Work to complete | Return the first line of the listing below and all the lines after it through the one containing "The Trove plugin", exactly, without pictures.

**** Data to use

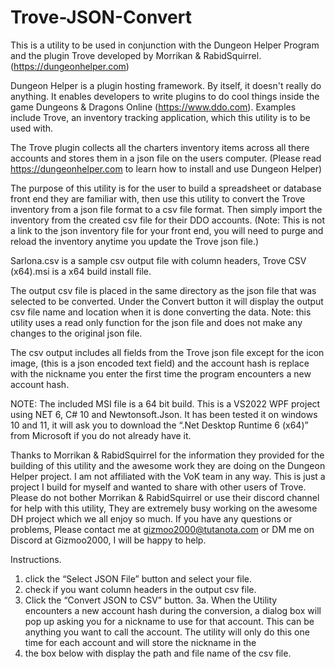 # Trove-JSON-Convert
This is a utility to be used in conjunction with the Dungeon Helper Program and the plugin Trove developed by Morrikan & RabidSquirrel. (https://dungeonhelper.com) 

Dungeon Helper is a plugin hosting framework. By itself, it doesn't really do anything. It enables developers to write plugins to do cool things inside the game Dungeons & Dragons Online (https://www.ddo.com). Examples include Trove, an inventory tracking application, which this utility is to be used with.

The Trove plugin collects all the charters inventory items across all there accounts and stores them in a json file on the users computer. (Please read https://dungeonhelper.com to learn how to install and use Dungeon Helper)

The purpose of this utility is for the user to build a spreadsheet or database front end they are familiar with, then use this utility to convert the Trove inventory from a json file format to a csv file format. Then simply import the inventory from the created csv file for their DDO accounts. (Note: This is not a link to the json inventory file for your front end, you will need to purge and reload the inventory anytime you update the Trove json file.) 

Sarlona.csv is a sample csv output file with column headers, Trove CSV (x64).msi is a x64 build install file.

The output csv file is placed in the same directory as the json file that was selected to be converted. Under the Convert button it will display the output csv file name and location when it is done converting the data. Note: this utility uses a read only function for the json file and does not make any changes to the original json file.

The csv output includes all fields from the Trove json file except for the icon image, (this is a json encoded text field) and the account hash is replace with the nickname you enter the first time the program encounters a new account hash. 

NOTE: The included MSI file is a 64 bit build. 
This is a VS2022 WPF project using NET 6, C# 10 and Newtonsoft.Json. 
It has been tested it on windows 10 and 11, it will ask you to download the “.Net Desktop Runtime 6 (x64)” from Microsoft if you do not already have it. 

Thanks to Morrikan & RabidSquirrel for the information they provided for the building of this utility and the awesome work they are doing on the Dungeon Helper project. I am not affiliated with the VoK team in any way. This is just a project I build for myself and wanted to share with other users of Trove. Please do not bother Morrikan & RabidSquirrel or use their discord channel for help with this utility, They are extremely busy working on the awesome DH project which we all enjoy so much. If you have any questions or problems, Please contact me at gizmoo2000@tutanota.com or DM me on Discord at Gizmoo2000, I will be happy to help.

Instructions.

1. click the “Select JSON File” button and select your file.
2. check if you want column headers in the output csv file.
3. Click the “Convert JSON to CSV” button.
3a.	When the Utility encounters a new account hash during the conversion, a dialog box will pop up asking you for a nickname to use for that account. This can be anything you want to call the account. The utility will only do this one time for each account and will store the nickname in the 
4. the box below with display the path and file name of the csv file.

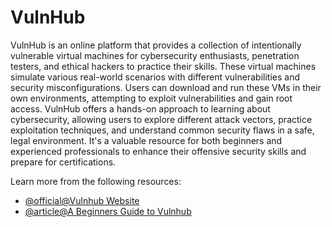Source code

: # VulnHub

VulnHub is an online platform that provides a collection of intentionally vulnerable virtual machines for cybersecurity enthusiasts, penetration testers, and ethical hackers to practice their skills. These virtual machines simulate various real-world scenarios with different vulnerabilities and security misconfigurations. Users can download and run these VMs in their own environments, attempting to exploit vulnerabilities and gain root access. VulnHub offers a hands-on approach to learning about cybersecurity, allowing users to explore different attack vectors, practice exploitation techniques, and understand common security flaws in a safe, legal environment. It's a valuable resource for both beginners and experienced professionals to enhance their offensive security skills and prepare for certifications.

Learn more from the following resources:

- [@official@Vulnhub Website](https://www.vulnhub.com/)
- [@article@A Beginners Guide to Vulnhub](https://medium.com/@gavinloughridge/a-beginners-guide-to-vulnhub-part-1-52b06466635d)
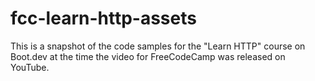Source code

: # fcc-learn-http-assets

This is a snapshot of the code samples for the "Learn HTTP" course on Boot.dev at the time the video for FreeCodeCamp was released on YouTube.
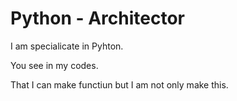 # Python - Architector

I am specialicate in Pyhton.

You see in my codes.

That I can make functiun but I am not only make this.

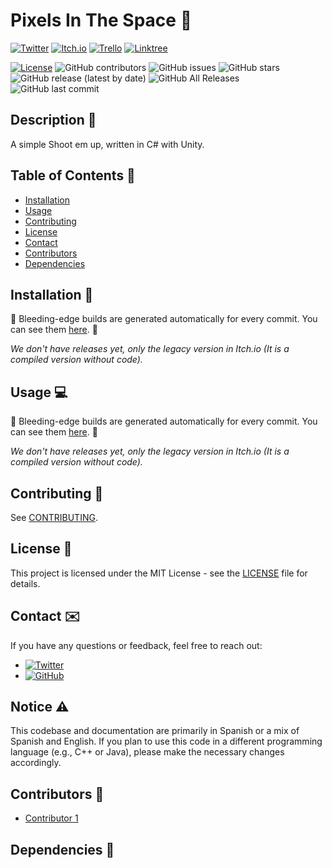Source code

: # Pixels In The Space 🚀

<!--
![Logo](Assets/Images/Logos/Logo.png)
[![Build Status](https://img.shields.io/badge/build_status-red)](https://github.com/QuantumRevenant/PixelsInTheSpace/actions)
-->

[![Twitter](https://img.shields.io/badge/Twitter-%231DA1F2.svg?style=for-the-badge&logo=Twitter&logoColor=white)](https://twitter.com/QuantumRevenant)
[![Itch.io](https://img.shields.io/badge/Itch-%23FF0B34.svg?style=for-the-badge&logo=Itch.io&logoColor=white)](https://quantumrevenant.itch.io/pixels-in-the-space)
[![Trello](https://img.shields.io/badge/Trello-%23026AA7.svg?style=for-the-badge&logo=Trello&logoColor=white)](https://trello.com/b/QtfrrCa4/pixels-in-the-space)
[![Linktree](https://img.shields.io/badge/linktree-1de9b6?style=for-the-badge&logo=linktree&logoColor=white)](https://linktr.ee/quantumrevenant)

[![License](https://img.shields.io/badge/License-MIT-blue.svg)](LICENSE)
![GitHub contributors](https://img.shields.io/github/contributors/QuantumRevenant/PixelsInTheSpace)
![GitHub issues](https://img.shields.io/github/issues-raw/QuantumRevenant/PixelsInTheSpace)
![GitHub stars](https://img.shields.io/github/stars/QuantumRevenant/PixelsInTheSpace)
![GitHub release (latest by date)](https://img.shields.io/github/v/release/QuantumRevenant/PixelsInTheSpace)
![GitHub All Releases](https://img.shields.io/github/downloads/QuantumRevenant/PixelsInTheSpace/total)
![GitHub last commit](https://img.shields.io/github/last-commit/QuantumRevenant/PixelsInTheSpace)

## Description 📄

A simple Shoot em up, written in C# with Unity.

## Table of Contents 📜

- [Installation](#installation)
- [Usage](#usage)
- [Contributing](#contributing)
- [License](#license)
- [Contact](#contact)
- [Contributors](#contributors)
- [Dependencies](#dependencies)

## Installation 🔧

🚫 Bleeding-edge builds are generated automatically for every commit. You can see them [here](https://github.com/QuantumRevenant/PixelsInTheSpace/releases). 🚫

*We don't have releases yet, only the legacy version in Itch.io (It is a compiled version without code).*

## Usage 💻

🚫 Bleeding-edge builds are generated automatically for every commit. You can see them [here](https://github.com/QuantumRevenant/PixelsInTheSpace/releases). 🚫

*We don't have releases yet, only the legacy version in Itch.io (It is a compiled version without code).*

## Contributing 🤝

See [CONTRIBUTING](CONTRIBUTING.md).

## License 📝

This project is licensed under the MIT License - see the [LICENSE](LICENSE) file for details.

## Contact ✉️

If you have any questions or feedback, feel free to reach out:

- [![Twitter](https://img.shields.io/badge/Twitter-%231DA1F2.svg?style=for-the-badge&logo=Twitter&logoColor=white)](https://twitter.com/QuantumRevenant)
- [![GitHub](https://img.shields.io/badge/github-%23121011.svg?style=for-the-badge&logo=github&logoColor=white)](https://github.com/YourGitHubUsername)

## Notice ⚠️

This codebase and documentation are primarily in Spanish or a mix of Spanish and English. If you plan to use this code in a different programming language (e.g., C++ or Java), please make the necessary changes accordingly.

## Contributors 👥

- [Contributor 1](https://github.com/Contributor1)

## Dependencies 🔗


<!-- 
If you're reading this, you've probably seen that previous versions of this Readme had links to Mindustry. I originally relied on Anuken's Mindustry Readme. I had no idea how to make a Readme.md. I now have more knowledge of this and used a better Readme. Adapted to my needs.
Thank you for understanding my inexperience and I'm sorry for only taking the Anuken template
 -->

********

Output for this exercise |
 # Trove-JSON-Convert
This is a utility to be used in conjunction with the Dungeon Helper Program and the plugin Trove developed by Morrikan & RabidSquirrel. (https://dungeonhelper.com) 

Dungeon Helper is a plugin hosting framework. By itself, it doesn't really do anything. It enables developers to write plugins to do cool things inside the game Dungeons & Dragons Online (https://www.ddo.com). Examples include Trove, an inventory tracking application, which this utility is to be used with.

The Trove plugin collects all the charters inventory items across all there accounts and stores them in a json file on the users computer. (Please read https://dungeonhelper.com to learn how to install and use Dungeon Helper)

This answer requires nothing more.